Task requirements
The answer must be one number: how many lines of the records contain "opomba".
--- Data to examine Enclosed Below ---
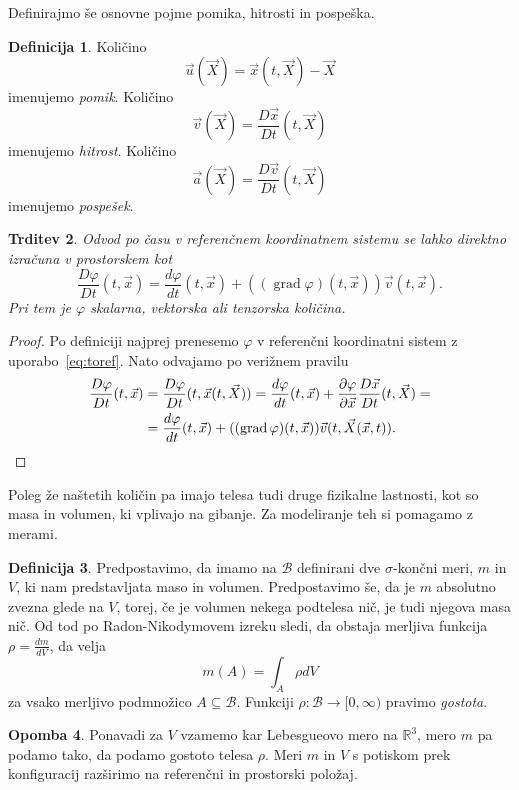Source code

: \documentclass[12pt,a4paper,twoside]{article}
\theoremstyle{definition} %
\newtheorem{definicija}{Definicija}[section]
\newtheorem{opomba}[definicija]{Opomba}
\theoremstyle{plain} %
\newtheorem{trditev}[definicija]{Trditev}
\numberwithin{equation}{section}
\newcommand{\R}{\mathbb R}
\newcommand{\B}{\mathcal{B}}
\newcommand{\grad}{\operatorname{grad}}
\renewcommand{\phi}{\varphi}
\newcommand{\dpar}[2]{\ensuremath{\frac{\partial #1}{\partial #2}}}
\newcommand{\dd}[2]{\ensuremath{\frac{d #1}{d #2}}}
\newcommand{\ddt}[1]{\dd{#1}{t}}
\newcommand{\DD}[2]{\ensuremath{\frac{D #1}{D #2}}}
\newcommand{\DDt}[1]{\DD{#1}{t}}
\newcommand{\vv}{\vec{v}}
\newcommand{\vu}{\vec{u}}
\newcommand{\va}{\vec{a}}
\newcommand{\vX}{\vec{X}}
\newcommand{\vx}{\vec{x}}
\begin{document}
Definirajmo še osnovne pojme pomika, hitrosti in pospeška.
\begin{definicija}
  Količino \begin{equation} \vu(\vX) = \vx(t, \vX) - \vX \end{equation} imenujemo \emph{pomik}.
  Količino \begin{equation} \vv(\vX) = \DDt{\vx}(t, \vX) \end{equation} imenujemo \emph{hitrost}.
  Količino \begin{equation} \va(\vX) = \DDt{\vv}(t, \vX) \end{equation} imenujemo \emph{pospešek}.
\end{definicija}
\begin{trditev}
  Odvod po času v referenčnem koordinatnem sistemu se lahko direktno izračuna v
  prostorskem kot
  \begin{equation}
    \DDt{\phi}(t, \vx) = \ddt{\phi}(t, \vx) + ((\grad \phi)(t, \vx)) \vv(t, \vx).
  \end{equation}
  Pri tem je $\phi$ skalarna, vektorska ali tenzorska količina.
\end{trditev}
\begin{proof}
  Po definiciji najprej prenesemo $\phi$ v referenčni koordinatni sistem z
  uporabo~\ref{eq:toref}. Nato odvajamo po verižnem pravilu
  \begin{align*}
    \DDt \phi(t, \vx) &= \DDt \phi(t, \vx(t, \vX)) =
    \ddt \phi(t, \vx) + \dpar{\phi}{\vx} \DDt{\vx} (t, \vX) = \\ \nonumber
    &= \ddt \phi(t, \vx) + ((\grad \phi)(t, \vx)) \vv(t, \vX(\vx, t)). \qedhere
  \end{align*}
\end{proof}

Poleg že naštetih količin pa imajo telesa tudi druge fizikalne lastnosti, kot so
masa in volumen, ki vplivajo na gibanje. Za modeliranje teh si pomagamo z
merami.

\begin{definicija}
  Predpostavimo, da imamo na $\B$ definirani dve $\sigma$-končni meri, $m$ in $V$, ki nam
  predstavljata maso in volumen. Predpostavimo še, da je $m$ absolutno zvezna glede na $V$, torej,
  če je volumen nekega podtelesa nič, je tudi njegova masa nič. Od tod po Radon-Nikodymovem izreku
  sledi, da obstaja merljiva funkcija $\rho =
  \dd{m}{V}$, da velja
  \begin{equation}
    m(A) = \int_{A} \rho dV
  \end{equation}
  za vsako merljivo podmnožico $A \subseteq \B$.
  Funkciji $\rho\colon\B\to[0, \infty)$ pravimo \emph{gostota}.
\end{definicija}
\begin{opomba}
  Ponavadi za $V$ vzamemo kar Lebesgueovo mero na $\R^3$, mero $m$ pa podamo tako, da
  podamo gostoto telesa $\rho$. Meri $m$ in $V$ s potiskom prek konfiguracij
  razširimo na referenčni in prostorski položaj.
\end{opomba}
\end{document}
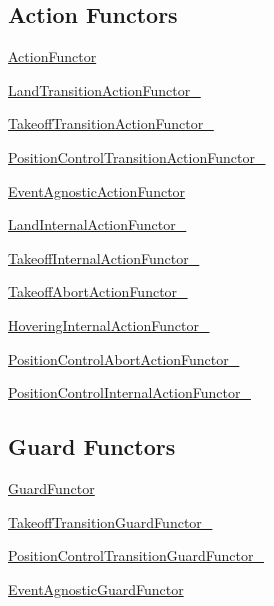 \subsection*{Action Functors}


\begin{DoxyItemize}
\item \hyperlink{structActionFunctor}{Action\-Functor}
\begin{DoxyItemize}
\item \hyperlink{structLandTransitionActionFunctor__}{Land\-Transition\-Action\-Functor\-\_\-}
\item \hyperlink{structTakeoffTransitionActionFunctor__}{Takeoff\-Transition\-Action\-Functor\-\_\-}
\item \hyperlink{structPositionControlTransitionActionFunctor__}{Position\-Control\-Transition\-Action\-Functor\-\_\-}
\end{DoxyItemize}
\item \hyperlink{structEventAgnosticActionFunctor}{Event\-Agnostic\-Action\-Functor}
\begin{DoxyItemize}
\item \hyperlink{structLandInternalActionFunctor__}{Land\-Internal\-Action\-Functor\-\_\-}
\item \hyperlink{structTakeoffInternalActionFunctor__}{Takeoff\-Internal\-Action\-Functor\-\_\-}
\item \hyperlink{structTakeoffAbortActionFunctor__}{Takeoff\-Abort\-Action\-Functor\-\_\-}
\item \hyperlink{structHoveringInternalActionFunctor__}{Hovering\-Internal\-Action\-Functor\-\_\-}
\item \hyperlink{structPositionControlAbortActionFunctor__}{Position\-Control\-Abort\-Action\-Functor\-\_\-}
\item \hyperlink{structPositionControlInternalActionFunctor__}{Position\-Control\-Internal\-Action\-Functor\-\_\-}
\end{DoxyItemize}
\end{DoxyItemize}

\subsection*{Guard Functors}


\begin{DoxyItemize}
\item \hyperlink{structGuardFunctor}{Guard\-Functor}
\begin{DoxyItemize}
\item \hyperlink{structTakeoffTransitionGuardFunctor__}{Takeoff\-Transition\-Guard\-Functor\-\_\-}
\item \hyperlink{structPositionControlTransitionGuardFunctor__}{Position\-Control\-Transition\-Guard\-Functor\-\_\-}
\end{DoxyItemize}
\item \hyperlink{structEventAgnosticGuardFunctor}{Event\-Agnostic\-Guard\-Functor}
\end{DoxyItemize}

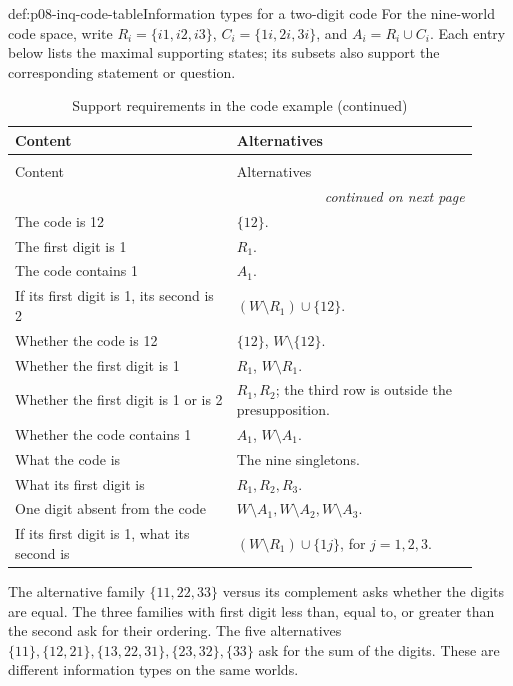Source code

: \begin{hbexample}{def:p08-inq-code-table}{Information types for a two-digit code}
For the nine-world code space, write \(R_i=\{i1,i2,i3\}\),
\(C_i=\{1i,2i,3i\}\), and \(A_i=R_i\cup C_i\).
Each entry below lists the maximal supporting states; its subsets also
support the corresponding statement or question.
\begin{longtable}{@{}p{0.44\linewidth}p{0.48\linewidth}@{}}
\caption{Support requirements in the code example}\label{tab:p08-inq-code}\\
\hline Content & Alternatives \\\hline\endfirsthead
\caption[]{Support requirements in the code example (continued)}\\
\hline Content & Alternatives \\\hline\endhead
\hline\multicolumn{2}{r}{\emph{continued on next page}}\\
\endfoot
\endlastfoot
The code is 12 & \(\{12\}\). \\
The first digit is 1 & \(R_1\). \\
The code contains 1 & \(A_1\). \\
If its first digit is 1, its second is 2 & \((W\setminus R_1)\cup\{12\}\). \\
Whether the code is 12 & \(\{12\}\), \(W\setminus\{12\}\). \\
Whether the first digit is 1 & \(R_1\), \(W\setminus R_1\). \\
Whether the first digit is 1 or is 2 & \(R_1,R_2\); the third row is outside the presupposition. \\
Whether the code contains 1 & \(A_1\), \(W\setminus A_1\). \\
What the code is & The nine singletons. \\
What its first digit is & \(R_1,R_2,R_3\). \\
One digit absent from the code & \(W\setminus A_1,W\setminus A_2,W\setminus A_3\). \\
If its first digit is 1, what its second is & \((W\setminus R_1)\cup\{1j\}\), for \(j=1,2,3\). \\
\hline
\end{longtable}
The alternative family \(\{11,22,33\}\) versus its complement asks whether
the digits are equal. The three families with first digit less than, equal
to, or greater than the second ask for their ordering. The five alternatives
\(\{11\},\{12,21\},\{13,22,31\},\{23,32\},\{33\}\) ask for the
sum of the digits. These are different information types on the same worlds.
\end{hbexample}

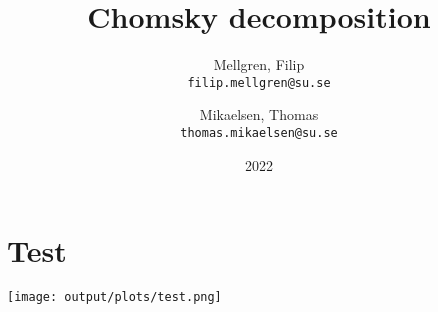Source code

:

\title{Chomsky decomposition}
\author{
	Mellgren, Filip\\
	\texttt{filip.mellgren@su.se}
	\and
	Mikaelsen, Thomas\\
	\texttt{thomas.mikaelsen@su.se}
}
\date{2022}


	
	\maketitle
	
	
	\section{Test}
	\texttt{[image: output/plots/test.png]}
	
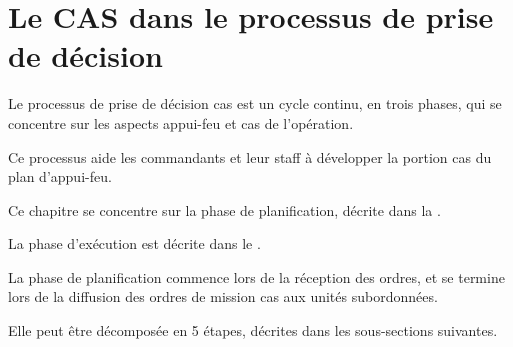\section{Le CAS dans le processus de prise de décision}

Le processus de prise de décision \gls{cas} est un cycle continu, en trois phases, qui se concentre sur les aspects appui-feu et \gls{cas} de l'opération.

Ce processus aide les commandants et leur staff à développer la portion \gls{cas} du plan d'appui-feu.

Ce chapitre se concentre sur la phase de planification, décrite dans la .

La phase d'exécution est décrite dans le .




La phase de planification commence lors de la réception des ordres, et se termine lors de la diffusion des ordres de mission \gls{cas} aux unités subordonnées.

Elle peut être décomposée en 5 étapes, décrites dans les sous-sections suivantes.

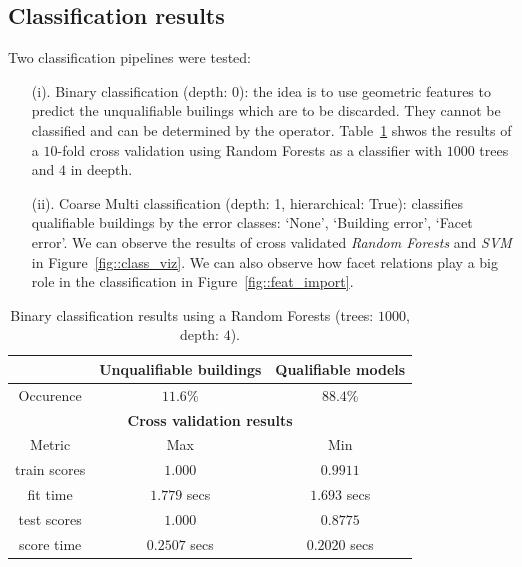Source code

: \documentclass[../main.tex]{subfile}
\begin{document}
    \subsection{Classification results}

    Two classification pipelines were tested:

    \begin{itemize}
        \item[(i).] Binary classification (depth: 0): the idea is to use geometric features to predict the unqualifiable builings which are to be discarded. They cannot be classified and can be determined by the operator. Table~\ref{tab::binary_rf_1000_4} shwos the results of a $10$-fold cross validation using Random Forests as a classifier with $1000$ trees and $4$ in deepth.

        \item[(ii).] Coarse Multi classification (depth: 1, hierarchical: True): classifies qualifiable buildings by the error classes: `None', `Building error', `Facet error'. We can observe the results of cross validated \textit{Random Forests} and \textit{SVM} in Figure~\ref{fig::class_viz}. We can also observe how facet relations play a big role in the classification in Figure~\ref{fig::feat_import}.
    \end{itemize}

    \begin{table}[H]
        \caption{\label{tab::binary_rf_1000_4}Binary classification results using a Random Forests (trees: $1000$, depth: $4$).}
        \begin{tabular}{c c c}
            \toprule
             & \textbf{Unqualifiable buildings} & \textbf{Qualifiable models} \\
            \midrule
            Occurence & $11.6$\% & $88.4$\% \\
            \midrule
            \midrule
            \multicolumn{3}{c}{\textbf{Cross validation results}}\\
            \midrule
            Metric & Max & Min \\
             \midrule
            train scores & $1.000$ & $0.9911$ \\
             \midrule
            fit time & $1.779$ secs & $1.693$ secs \\
             \midrule
            test scores & $1.000$ & $0.8775$\\
             \midrule
            score time & $0.2507$ secs & $0.2020$ secs\\
             \bottomrule
        \end{tabular}
    \end{table}
\end{document}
--- End of Enclosed Data to examine ---
Response to the exercise
3